> [EXERCISE DIRECTIONS]:
Retype every line from the one containing "a. [ ] The user" through the last line of the records below, both included; leave out the pictures.
=======
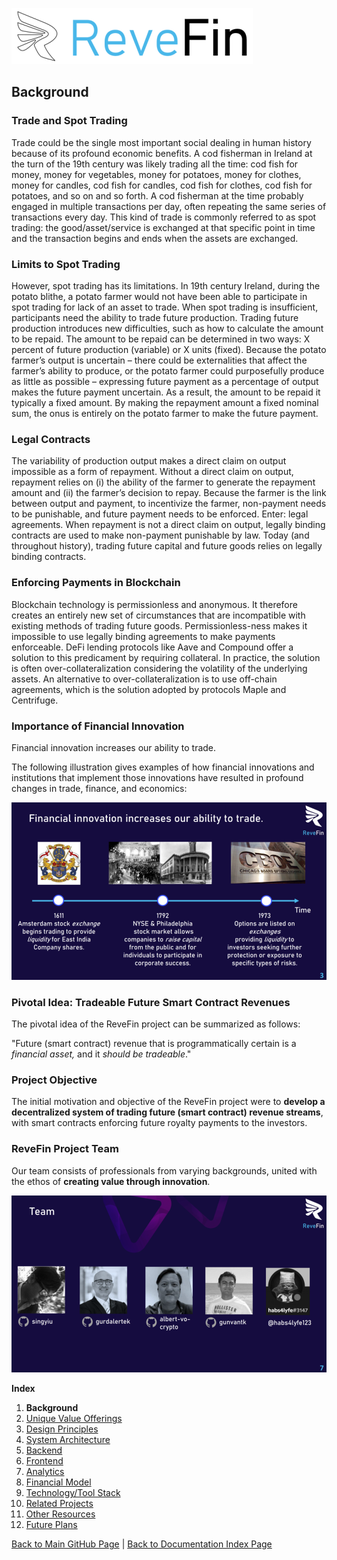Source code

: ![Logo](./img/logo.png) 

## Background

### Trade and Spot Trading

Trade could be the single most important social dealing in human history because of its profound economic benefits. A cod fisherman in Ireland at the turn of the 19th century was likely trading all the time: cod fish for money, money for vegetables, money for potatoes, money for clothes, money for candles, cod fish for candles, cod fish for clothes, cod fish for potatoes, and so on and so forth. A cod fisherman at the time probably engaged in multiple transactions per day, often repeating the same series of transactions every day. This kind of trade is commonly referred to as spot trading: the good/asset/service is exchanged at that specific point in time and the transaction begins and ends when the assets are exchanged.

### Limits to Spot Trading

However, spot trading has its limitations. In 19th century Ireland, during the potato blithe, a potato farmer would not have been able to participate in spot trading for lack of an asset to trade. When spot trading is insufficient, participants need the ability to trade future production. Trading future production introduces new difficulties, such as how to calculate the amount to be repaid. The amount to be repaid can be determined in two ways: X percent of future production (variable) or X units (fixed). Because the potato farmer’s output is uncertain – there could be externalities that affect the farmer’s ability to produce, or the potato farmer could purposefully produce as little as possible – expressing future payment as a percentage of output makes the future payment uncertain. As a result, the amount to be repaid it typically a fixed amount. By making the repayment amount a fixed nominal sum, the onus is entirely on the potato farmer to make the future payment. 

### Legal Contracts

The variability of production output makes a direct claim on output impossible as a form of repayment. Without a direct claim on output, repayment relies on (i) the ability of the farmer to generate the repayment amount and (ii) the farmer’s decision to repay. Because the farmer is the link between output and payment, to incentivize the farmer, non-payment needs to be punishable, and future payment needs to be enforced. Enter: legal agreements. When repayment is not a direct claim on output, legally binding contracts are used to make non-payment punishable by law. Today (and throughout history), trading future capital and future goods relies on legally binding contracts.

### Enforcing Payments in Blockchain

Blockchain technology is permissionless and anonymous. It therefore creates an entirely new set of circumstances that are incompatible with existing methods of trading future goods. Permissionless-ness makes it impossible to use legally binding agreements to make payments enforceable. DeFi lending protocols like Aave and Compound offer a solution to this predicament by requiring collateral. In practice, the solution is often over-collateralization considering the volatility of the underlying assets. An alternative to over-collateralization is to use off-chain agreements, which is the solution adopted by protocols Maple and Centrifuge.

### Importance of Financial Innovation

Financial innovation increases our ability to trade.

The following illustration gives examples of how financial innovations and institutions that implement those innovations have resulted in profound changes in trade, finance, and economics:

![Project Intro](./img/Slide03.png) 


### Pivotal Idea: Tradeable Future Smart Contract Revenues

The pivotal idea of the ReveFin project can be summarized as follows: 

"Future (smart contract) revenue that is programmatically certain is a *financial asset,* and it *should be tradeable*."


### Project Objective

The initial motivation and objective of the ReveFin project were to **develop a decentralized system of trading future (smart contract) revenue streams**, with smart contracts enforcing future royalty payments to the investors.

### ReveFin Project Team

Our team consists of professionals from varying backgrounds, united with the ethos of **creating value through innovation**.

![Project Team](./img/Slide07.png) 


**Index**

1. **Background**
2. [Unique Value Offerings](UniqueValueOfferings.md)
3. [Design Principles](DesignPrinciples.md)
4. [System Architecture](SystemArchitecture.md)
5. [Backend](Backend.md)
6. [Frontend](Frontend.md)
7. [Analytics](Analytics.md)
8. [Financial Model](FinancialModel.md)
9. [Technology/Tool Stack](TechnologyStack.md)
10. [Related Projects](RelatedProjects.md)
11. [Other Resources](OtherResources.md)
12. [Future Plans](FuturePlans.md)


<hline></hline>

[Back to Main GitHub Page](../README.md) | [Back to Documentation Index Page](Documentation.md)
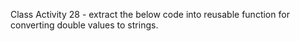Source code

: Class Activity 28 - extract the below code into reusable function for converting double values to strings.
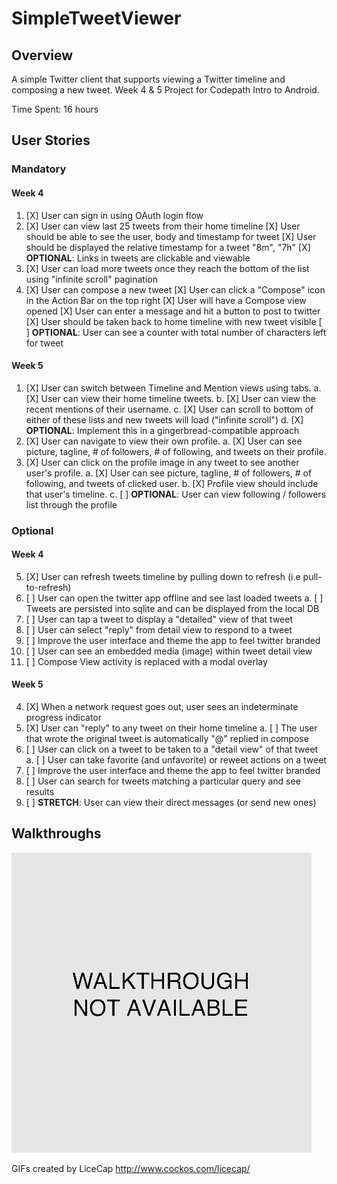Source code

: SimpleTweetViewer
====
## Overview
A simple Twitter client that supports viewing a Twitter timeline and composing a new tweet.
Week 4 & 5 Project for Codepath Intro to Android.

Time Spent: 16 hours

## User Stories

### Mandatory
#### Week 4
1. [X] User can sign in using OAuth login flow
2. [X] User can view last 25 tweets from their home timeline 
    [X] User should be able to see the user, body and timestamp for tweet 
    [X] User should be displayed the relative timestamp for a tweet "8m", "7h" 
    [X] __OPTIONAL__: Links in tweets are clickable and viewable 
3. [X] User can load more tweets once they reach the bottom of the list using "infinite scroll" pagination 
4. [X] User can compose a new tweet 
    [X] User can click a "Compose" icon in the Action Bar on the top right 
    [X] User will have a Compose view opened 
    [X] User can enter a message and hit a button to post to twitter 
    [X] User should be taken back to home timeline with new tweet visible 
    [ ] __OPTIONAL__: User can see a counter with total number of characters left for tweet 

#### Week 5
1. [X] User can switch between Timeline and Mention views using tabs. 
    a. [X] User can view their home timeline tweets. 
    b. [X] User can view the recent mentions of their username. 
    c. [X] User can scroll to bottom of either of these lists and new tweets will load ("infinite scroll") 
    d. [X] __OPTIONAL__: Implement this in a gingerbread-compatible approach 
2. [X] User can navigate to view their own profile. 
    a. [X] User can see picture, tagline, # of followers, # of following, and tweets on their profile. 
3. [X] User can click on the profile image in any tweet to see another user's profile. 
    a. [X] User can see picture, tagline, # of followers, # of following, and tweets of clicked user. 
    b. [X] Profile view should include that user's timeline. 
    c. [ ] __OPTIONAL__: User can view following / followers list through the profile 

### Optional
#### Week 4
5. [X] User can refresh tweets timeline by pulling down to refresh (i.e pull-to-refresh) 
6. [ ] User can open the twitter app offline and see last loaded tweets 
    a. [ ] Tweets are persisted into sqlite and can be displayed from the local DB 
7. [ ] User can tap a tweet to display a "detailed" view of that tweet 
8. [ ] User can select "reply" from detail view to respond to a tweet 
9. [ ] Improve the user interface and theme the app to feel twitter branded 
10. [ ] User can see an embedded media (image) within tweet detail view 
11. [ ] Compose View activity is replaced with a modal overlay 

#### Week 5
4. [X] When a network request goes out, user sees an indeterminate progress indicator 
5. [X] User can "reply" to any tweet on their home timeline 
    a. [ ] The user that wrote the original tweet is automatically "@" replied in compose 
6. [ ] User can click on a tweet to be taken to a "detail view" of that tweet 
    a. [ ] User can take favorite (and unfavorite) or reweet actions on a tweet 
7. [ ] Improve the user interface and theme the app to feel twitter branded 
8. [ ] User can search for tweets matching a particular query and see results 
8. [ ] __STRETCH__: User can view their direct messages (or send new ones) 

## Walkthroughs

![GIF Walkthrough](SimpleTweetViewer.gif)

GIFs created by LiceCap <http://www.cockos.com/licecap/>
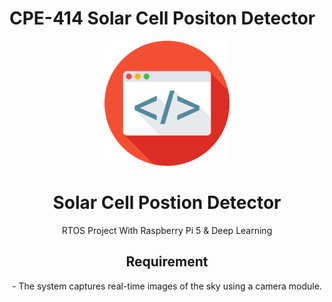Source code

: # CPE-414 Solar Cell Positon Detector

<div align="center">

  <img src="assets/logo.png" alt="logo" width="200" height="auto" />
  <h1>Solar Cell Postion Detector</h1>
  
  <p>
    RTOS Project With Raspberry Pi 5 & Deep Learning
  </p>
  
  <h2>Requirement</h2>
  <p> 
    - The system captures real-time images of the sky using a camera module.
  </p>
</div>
=======
> [SOLUTION]:
    a. [ ] The user that wrote the original tweet is automatically "@" replied in compose 
6. [ ] User can click on a tweet to be taken to a "detail view" of that tweet 
    a. [ ] User can take favorite (and unfavorite) or reweet actions on a tweet 
7. [ ] Improve the user interface and theme the app to feel twitter branded 
8. [ ] User can search for tweets matching a particular query and see results 
8. [ ] __STRETCH__: User can view their direct messages (or send new ones) 

## Walkthroughs

![GIF Walkthrough](SimpleTweetViewer.gif)

GIFs created by LiceCap <http://www.cockos.com/licecap/>
Source code

: # CPE-414 Solar Cell Positon Detector

<div align="center">

  <img src="assets/logo.png" alt="logo" width="200" height="auto" />
  <h1>Solar Cell Postion Detector</h1>
  
  <p>
    RTOS Project With Raspberry Pi 5 & Deep Learning
  </p>
  
  <h2>Requirement</h2>
  <p> 
    - The system captures real-time images of the sky using a camera module.
  </p>
</div>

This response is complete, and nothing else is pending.